The plans are “giving people, who are more often in the middle of jobs, a false sense of security when in fact they are flying without a parachute,” Rep. Bob Morgan, D-D., said on the House floor Saturday. Deerfield.

The Illinois Life and Health Insurance Council, which represents several companies that sell short-term plans banned by the legislation, opposed the ban, and the vote to pass it in the House was 72-35, nearly split along party lines.
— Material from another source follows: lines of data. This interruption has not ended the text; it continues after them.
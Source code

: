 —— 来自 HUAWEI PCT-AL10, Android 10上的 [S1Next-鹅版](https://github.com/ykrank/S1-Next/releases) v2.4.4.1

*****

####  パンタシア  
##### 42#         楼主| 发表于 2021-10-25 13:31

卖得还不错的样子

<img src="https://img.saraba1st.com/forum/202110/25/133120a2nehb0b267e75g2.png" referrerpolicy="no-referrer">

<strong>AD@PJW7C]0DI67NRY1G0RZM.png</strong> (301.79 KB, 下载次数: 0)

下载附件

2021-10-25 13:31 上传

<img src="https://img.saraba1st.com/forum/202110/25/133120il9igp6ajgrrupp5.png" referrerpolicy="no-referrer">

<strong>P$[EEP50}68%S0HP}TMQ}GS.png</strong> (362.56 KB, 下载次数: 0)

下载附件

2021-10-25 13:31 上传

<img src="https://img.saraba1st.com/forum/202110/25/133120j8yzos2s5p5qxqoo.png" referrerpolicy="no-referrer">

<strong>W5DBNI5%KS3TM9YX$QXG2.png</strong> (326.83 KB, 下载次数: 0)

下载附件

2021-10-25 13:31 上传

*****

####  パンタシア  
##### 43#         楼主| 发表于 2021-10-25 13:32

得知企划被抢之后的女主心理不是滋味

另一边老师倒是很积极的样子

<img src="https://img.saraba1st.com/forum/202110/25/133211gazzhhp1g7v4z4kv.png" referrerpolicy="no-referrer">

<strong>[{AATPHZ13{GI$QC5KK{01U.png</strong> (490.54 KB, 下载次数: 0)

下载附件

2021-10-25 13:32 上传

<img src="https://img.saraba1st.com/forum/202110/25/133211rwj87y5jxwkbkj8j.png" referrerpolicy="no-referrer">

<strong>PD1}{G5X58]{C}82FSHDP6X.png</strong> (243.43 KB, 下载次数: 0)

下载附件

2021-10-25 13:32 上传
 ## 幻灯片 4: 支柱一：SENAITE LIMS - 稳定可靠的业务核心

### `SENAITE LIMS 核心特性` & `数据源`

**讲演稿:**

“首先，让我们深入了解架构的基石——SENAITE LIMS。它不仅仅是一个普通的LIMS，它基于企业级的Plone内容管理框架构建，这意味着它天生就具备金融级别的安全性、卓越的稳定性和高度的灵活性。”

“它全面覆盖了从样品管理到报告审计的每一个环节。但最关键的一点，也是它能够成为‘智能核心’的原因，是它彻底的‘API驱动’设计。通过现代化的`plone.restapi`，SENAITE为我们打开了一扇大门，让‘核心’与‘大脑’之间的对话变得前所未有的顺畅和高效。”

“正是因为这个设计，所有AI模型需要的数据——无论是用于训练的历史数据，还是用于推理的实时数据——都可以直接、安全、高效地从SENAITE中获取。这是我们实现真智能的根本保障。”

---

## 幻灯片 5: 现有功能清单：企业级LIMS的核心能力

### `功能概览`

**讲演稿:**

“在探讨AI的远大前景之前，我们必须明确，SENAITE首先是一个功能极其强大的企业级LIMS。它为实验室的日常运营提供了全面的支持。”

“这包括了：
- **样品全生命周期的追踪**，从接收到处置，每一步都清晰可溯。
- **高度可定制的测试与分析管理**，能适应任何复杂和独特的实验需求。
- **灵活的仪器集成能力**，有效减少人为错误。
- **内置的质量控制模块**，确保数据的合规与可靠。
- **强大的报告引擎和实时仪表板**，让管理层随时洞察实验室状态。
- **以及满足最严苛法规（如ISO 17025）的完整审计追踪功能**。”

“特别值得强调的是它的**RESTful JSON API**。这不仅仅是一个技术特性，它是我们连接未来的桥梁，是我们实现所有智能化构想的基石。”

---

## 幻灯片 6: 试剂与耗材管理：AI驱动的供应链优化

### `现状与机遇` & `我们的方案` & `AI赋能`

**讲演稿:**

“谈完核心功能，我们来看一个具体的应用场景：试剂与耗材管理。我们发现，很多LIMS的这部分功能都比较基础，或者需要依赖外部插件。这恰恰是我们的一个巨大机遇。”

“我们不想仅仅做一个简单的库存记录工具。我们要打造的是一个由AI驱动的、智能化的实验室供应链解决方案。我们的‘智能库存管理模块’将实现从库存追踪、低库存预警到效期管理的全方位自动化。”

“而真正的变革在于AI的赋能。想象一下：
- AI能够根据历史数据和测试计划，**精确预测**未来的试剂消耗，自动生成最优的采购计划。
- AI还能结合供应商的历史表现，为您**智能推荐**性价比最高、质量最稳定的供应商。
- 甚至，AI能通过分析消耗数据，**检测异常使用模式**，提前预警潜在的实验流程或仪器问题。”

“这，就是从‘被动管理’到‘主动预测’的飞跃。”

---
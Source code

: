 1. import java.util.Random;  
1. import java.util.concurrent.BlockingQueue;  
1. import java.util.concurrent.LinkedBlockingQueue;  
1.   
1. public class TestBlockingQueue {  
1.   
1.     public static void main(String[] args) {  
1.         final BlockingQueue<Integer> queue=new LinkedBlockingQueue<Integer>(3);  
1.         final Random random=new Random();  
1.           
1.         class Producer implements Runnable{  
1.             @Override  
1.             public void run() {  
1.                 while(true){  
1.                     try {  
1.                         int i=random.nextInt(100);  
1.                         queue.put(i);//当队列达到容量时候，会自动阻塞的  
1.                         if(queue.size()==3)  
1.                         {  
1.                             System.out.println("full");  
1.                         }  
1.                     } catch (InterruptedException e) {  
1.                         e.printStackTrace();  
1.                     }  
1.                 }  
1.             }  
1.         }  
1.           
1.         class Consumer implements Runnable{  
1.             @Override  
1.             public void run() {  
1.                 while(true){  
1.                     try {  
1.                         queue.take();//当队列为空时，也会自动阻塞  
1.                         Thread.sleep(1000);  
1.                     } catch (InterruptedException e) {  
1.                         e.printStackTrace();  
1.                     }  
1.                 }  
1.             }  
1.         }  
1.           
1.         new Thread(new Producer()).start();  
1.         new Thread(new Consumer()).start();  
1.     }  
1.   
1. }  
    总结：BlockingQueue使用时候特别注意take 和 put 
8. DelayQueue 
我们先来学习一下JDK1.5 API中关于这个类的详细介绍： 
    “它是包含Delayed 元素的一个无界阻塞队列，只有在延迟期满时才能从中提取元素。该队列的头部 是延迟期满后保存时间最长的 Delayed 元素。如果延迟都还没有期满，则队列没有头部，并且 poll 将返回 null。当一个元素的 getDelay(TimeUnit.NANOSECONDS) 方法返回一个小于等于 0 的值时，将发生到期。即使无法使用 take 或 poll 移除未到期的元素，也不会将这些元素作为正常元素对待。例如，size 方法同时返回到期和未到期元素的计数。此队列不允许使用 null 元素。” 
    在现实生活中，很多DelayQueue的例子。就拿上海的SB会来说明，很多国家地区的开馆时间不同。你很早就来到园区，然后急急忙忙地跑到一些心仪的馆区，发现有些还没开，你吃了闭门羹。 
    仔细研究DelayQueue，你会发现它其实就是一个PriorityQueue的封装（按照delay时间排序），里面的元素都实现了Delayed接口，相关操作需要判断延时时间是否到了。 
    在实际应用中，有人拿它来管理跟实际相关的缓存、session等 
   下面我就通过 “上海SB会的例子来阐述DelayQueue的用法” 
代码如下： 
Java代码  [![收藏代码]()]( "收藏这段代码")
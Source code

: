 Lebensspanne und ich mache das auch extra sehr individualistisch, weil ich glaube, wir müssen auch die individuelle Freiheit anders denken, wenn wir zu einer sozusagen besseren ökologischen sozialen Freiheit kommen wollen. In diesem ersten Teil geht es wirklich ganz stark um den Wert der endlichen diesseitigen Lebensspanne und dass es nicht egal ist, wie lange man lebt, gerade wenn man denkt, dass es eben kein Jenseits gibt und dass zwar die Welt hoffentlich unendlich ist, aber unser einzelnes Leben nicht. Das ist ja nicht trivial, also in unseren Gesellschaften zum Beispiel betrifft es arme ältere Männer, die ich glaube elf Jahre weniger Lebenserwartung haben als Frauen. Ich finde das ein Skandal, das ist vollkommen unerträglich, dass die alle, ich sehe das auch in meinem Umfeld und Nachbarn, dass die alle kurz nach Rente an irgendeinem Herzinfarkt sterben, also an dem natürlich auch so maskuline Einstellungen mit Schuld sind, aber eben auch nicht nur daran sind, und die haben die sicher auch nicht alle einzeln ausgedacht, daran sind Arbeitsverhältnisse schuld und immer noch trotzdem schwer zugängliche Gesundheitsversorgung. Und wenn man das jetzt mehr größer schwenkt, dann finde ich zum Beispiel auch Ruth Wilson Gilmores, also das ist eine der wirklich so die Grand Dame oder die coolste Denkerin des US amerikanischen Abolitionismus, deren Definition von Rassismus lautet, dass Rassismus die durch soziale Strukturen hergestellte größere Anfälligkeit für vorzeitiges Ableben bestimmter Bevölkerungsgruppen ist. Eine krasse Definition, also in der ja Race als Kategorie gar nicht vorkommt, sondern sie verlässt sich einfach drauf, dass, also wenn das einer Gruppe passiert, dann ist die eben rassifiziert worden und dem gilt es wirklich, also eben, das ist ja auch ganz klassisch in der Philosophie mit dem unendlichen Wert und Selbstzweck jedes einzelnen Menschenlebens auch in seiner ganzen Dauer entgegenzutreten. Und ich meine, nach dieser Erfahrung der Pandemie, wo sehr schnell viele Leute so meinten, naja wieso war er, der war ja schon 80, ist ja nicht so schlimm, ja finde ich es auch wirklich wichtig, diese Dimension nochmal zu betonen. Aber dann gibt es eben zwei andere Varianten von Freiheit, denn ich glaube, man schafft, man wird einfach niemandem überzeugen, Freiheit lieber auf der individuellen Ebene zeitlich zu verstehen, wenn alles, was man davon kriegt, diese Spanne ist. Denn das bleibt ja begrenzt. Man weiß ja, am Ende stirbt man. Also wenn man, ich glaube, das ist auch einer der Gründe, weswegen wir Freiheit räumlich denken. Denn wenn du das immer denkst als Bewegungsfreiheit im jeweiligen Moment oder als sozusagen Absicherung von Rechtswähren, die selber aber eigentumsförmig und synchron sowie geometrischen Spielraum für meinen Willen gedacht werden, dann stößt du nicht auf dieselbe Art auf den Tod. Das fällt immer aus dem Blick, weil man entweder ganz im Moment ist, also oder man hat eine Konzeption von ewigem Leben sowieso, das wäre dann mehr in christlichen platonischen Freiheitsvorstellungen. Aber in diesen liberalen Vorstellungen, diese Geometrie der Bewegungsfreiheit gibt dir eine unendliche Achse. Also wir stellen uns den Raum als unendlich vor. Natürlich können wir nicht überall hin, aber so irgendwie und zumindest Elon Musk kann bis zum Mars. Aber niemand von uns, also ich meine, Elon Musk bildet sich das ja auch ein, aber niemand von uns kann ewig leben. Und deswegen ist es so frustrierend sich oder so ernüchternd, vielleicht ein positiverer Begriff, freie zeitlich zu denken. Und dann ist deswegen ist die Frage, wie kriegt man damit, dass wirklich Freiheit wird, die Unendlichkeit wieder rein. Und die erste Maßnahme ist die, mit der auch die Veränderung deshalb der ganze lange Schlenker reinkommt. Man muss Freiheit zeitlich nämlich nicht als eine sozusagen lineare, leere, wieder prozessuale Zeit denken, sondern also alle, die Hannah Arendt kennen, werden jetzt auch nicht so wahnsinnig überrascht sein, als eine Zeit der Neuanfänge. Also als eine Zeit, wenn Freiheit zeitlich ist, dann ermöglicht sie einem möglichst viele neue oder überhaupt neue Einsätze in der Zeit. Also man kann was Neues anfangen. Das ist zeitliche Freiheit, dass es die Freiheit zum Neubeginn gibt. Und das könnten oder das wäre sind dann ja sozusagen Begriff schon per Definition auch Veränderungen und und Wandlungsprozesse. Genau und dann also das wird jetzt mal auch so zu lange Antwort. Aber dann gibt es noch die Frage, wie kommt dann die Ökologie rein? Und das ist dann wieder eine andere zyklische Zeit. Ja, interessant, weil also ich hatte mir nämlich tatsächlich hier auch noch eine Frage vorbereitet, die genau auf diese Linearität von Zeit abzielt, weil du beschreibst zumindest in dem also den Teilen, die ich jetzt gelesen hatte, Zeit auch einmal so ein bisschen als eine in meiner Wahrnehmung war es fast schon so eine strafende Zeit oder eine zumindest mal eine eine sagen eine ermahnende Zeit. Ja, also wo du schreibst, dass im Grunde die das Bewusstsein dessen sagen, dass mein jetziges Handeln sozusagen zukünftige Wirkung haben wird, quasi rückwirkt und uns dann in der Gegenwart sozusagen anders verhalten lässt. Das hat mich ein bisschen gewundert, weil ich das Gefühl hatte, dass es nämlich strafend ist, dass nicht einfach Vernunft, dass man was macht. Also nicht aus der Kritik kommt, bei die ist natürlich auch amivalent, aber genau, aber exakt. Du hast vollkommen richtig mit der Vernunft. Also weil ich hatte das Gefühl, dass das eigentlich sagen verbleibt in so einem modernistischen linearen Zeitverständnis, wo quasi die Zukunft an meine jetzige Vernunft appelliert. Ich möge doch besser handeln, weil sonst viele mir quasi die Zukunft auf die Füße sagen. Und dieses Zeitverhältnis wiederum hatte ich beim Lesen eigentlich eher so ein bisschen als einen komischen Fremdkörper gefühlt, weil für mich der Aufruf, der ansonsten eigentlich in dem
“These plans are not idle plans. There are some that are bare bones. The vast majority of these that are sold are with good, decent restrictions that provide value to our Illinois citizens,” said Republican Jeff Keicher of Sycamore.

The plans can be cheaper than the temporary coverage extension option known as COBRA, he said.

The bill passed Saturday that bans step therapy would also ban prior authorization, where patients must get permission from insurance companies before receiving treatment, for inpatient mental health care.

Other provisions, such as stricter standards for updating directories and posting lists of covered drugs, are intended to improve transparency. The legislation was also intended to address price increases for large group insurance.

“For too long, insurance companies, not doctors, have determined what treatment options patients should have and how soon they can get it,” Pritzker said at one of several press conferences promoting the legislation in recent weeks. “This bill puts the power back in the hands of patients and their doctors.”